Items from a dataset
--------------------

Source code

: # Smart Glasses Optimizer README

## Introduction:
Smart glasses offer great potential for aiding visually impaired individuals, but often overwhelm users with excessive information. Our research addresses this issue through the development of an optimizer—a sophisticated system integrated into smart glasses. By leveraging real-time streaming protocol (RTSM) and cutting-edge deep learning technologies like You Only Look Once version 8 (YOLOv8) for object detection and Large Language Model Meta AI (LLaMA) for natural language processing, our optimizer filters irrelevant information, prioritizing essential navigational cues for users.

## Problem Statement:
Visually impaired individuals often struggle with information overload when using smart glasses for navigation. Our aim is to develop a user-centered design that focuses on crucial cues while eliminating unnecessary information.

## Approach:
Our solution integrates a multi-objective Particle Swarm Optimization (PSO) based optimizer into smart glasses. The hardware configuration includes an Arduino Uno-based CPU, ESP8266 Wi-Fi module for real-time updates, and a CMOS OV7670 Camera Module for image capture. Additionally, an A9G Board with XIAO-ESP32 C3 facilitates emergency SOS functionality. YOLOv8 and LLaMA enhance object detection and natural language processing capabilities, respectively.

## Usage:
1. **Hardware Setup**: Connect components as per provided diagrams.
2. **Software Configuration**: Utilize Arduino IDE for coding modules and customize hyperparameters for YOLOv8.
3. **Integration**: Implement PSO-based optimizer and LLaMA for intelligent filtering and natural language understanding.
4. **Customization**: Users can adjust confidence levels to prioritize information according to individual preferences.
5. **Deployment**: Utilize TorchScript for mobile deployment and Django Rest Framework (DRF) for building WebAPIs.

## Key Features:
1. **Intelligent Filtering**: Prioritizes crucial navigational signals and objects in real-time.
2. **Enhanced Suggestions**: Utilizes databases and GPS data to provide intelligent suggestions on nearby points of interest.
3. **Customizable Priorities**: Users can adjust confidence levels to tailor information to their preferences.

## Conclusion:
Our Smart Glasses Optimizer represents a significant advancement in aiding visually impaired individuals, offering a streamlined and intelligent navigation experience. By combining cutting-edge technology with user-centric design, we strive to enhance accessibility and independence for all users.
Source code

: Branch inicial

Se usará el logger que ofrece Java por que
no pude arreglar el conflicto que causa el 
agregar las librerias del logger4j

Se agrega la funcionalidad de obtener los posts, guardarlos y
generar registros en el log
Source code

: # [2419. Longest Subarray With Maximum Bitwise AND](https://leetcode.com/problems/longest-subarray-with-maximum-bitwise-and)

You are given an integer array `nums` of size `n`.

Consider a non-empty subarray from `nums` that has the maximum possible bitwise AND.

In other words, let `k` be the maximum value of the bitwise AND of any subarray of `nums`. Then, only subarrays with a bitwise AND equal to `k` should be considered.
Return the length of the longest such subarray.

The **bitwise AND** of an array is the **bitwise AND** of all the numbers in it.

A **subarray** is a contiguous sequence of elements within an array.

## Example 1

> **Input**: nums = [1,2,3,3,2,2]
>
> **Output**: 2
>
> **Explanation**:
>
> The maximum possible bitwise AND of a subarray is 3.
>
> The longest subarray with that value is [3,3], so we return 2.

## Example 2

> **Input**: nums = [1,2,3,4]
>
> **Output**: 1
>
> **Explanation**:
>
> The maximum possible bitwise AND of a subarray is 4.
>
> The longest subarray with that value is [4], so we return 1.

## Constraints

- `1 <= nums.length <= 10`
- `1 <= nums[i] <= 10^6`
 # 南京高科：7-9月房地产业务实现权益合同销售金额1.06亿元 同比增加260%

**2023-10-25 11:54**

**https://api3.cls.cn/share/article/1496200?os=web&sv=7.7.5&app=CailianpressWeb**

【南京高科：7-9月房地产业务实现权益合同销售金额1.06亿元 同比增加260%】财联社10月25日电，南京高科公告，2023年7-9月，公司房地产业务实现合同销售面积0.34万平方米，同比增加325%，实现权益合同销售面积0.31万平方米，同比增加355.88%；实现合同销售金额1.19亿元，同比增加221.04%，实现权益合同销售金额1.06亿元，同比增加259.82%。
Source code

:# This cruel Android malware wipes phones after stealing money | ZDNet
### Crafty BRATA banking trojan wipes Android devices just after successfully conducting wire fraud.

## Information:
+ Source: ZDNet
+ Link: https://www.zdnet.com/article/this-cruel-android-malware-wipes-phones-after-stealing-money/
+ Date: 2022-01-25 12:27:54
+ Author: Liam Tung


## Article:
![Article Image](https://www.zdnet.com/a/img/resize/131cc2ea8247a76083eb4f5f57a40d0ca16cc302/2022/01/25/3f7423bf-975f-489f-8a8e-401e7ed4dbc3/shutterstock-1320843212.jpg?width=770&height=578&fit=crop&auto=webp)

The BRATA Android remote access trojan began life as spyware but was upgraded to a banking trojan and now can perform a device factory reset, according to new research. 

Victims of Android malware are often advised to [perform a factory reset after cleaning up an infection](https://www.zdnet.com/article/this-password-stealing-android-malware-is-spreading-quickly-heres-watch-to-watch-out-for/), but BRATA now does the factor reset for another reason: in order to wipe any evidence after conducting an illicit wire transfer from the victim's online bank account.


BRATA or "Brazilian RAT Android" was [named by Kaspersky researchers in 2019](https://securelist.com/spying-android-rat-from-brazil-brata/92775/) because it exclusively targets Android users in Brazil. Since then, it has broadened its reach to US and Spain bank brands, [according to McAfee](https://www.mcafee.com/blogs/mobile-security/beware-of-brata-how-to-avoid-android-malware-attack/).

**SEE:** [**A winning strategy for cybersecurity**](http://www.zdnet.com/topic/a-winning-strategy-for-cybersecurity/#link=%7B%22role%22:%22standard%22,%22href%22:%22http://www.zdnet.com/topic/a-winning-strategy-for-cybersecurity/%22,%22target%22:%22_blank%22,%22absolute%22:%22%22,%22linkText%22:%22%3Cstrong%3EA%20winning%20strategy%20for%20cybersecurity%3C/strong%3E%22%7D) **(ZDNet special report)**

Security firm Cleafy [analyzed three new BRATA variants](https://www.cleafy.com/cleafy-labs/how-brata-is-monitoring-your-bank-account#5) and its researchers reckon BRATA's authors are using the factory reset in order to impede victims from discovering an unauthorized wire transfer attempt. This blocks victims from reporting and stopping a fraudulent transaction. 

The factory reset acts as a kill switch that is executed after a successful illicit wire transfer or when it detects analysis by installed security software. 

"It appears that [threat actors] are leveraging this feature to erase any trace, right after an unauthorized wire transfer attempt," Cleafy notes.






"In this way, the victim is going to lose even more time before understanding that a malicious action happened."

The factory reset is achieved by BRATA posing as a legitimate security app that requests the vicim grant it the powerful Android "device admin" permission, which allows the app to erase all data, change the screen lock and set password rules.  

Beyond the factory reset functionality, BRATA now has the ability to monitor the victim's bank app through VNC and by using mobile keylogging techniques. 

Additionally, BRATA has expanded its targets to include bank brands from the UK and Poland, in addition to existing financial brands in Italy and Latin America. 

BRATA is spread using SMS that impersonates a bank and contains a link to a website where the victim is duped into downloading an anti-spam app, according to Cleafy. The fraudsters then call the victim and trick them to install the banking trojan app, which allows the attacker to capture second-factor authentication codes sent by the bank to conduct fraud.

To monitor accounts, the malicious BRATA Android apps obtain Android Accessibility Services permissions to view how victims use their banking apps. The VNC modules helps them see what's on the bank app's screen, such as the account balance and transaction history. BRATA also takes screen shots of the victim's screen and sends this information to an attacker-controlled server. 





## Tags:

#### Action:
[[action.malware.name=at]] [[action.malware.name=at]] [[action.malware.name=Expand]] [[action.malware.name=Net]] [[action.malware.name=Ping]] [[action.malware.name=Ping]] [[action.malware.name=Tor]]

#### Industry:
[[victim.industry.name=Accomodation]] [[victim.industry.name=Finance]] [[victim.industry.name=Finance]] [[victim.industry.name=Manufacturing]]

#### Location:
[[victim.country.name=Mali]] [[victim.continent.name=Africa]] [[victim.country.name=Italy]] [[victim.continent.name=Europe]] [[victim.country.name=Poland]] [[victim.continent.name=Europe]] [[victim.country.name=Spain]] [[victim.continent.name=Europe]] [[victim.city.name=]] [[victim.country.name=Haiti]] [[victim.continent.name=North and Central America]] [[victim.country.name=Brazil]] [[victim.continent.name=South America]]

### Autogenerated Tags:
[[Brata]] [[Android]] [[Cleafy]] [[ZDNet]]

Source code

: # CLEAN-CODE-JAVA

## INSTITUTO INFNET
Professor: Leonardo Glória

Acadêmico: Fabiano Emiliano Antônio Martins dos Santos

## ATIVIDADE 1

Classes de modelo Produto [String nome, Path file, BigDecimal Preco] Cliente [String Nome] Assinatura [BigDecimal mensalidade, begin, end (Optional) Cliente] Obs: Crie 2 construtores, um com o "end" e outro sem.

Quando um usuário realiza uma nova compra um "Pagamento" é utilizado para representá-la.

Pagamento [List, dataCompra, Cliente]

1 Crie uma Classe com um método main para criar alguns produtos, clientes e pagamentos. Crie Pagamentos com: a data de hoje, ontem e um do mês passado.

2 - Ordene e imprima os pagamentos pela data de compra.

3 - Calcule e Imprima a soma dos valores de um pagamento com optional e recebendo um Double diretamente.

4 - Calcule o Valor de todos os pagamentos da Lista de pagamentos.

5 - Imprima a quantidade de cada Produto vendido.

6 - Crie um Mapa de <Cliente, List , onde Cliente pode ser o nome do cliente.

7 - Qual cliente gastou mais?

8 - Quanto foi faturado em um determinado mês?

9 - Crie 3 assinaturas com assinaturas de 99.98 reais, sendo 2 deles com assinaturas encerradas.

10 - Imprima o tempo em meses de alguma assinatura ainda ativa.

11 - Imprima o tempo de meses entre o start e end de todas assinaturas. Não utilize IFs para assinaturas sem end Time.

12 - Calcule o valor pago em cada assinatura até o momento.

--------------------

* AIM OF THE EXERCISE:
Find every line of the data that includes the string "wipes". Copy each of those lines.

* RESULT FOR THIS EXERCISE:
:# This cruel Android malware wipes phones after stealing money | ZDNet
### Crafty BRATA banking trojan wipes Android devices just after successfully conducting wire fraud.
+ Link: https://www.zdnet.com/article/this-cruel-android-malware-wipes-phones-after-stealing-money/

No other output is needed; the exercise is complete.